AIM OF THE EXERCISE
Going through the material below, please gather all lines with the word "underline" in them.

* * *

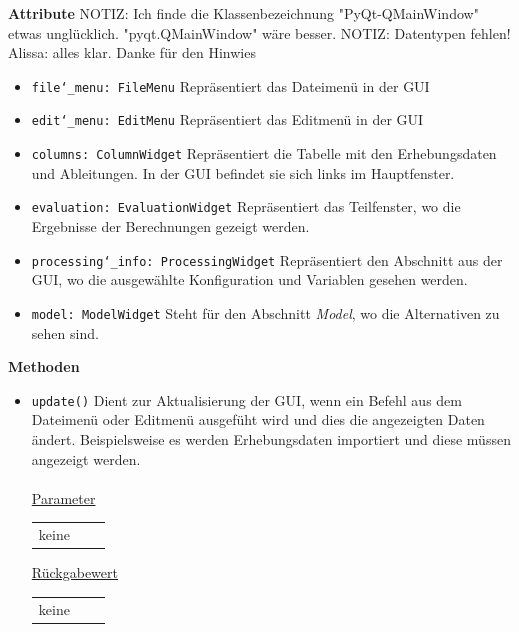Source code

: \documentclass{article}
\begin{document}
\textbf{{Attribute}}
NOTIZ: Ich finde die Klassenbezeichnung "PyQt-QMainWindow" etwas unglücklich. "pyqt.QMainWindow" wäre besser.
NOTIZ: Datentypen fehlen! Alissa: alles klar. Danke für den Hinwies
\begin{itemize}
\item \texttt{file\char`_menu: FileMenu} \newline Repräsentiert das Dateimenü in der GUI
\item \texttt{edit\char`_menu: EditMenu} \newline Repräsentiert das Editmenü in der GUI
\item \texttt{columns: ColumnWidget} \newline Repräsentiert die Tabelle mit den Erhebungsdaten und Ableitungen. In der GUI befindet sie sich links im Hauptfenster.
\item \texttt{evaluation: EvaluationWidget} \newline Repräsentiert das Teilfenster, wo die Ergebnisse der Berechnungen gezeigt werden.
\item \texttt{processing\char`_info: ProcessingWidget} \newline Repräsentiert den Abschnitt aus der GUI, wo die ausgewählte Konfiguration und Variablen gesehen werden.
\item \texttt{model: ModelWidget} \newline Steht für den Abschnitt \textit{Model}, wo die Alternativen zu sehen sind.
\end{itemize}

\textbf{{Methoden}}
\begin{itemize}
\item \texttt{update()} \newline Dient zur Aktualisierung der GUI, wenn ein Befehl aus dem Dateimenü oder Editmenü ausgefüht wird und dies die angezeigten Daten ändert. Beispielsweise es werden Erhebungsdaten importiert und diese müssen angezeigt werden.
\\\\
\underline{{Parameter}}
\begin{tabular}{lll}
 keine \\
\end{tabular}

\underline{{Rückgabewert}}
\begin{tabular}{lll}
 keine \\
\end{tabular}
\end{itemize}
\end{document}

* * *

TASK ANSWER
\underline{{Parameter}}
\underline{{Rückgabewert}}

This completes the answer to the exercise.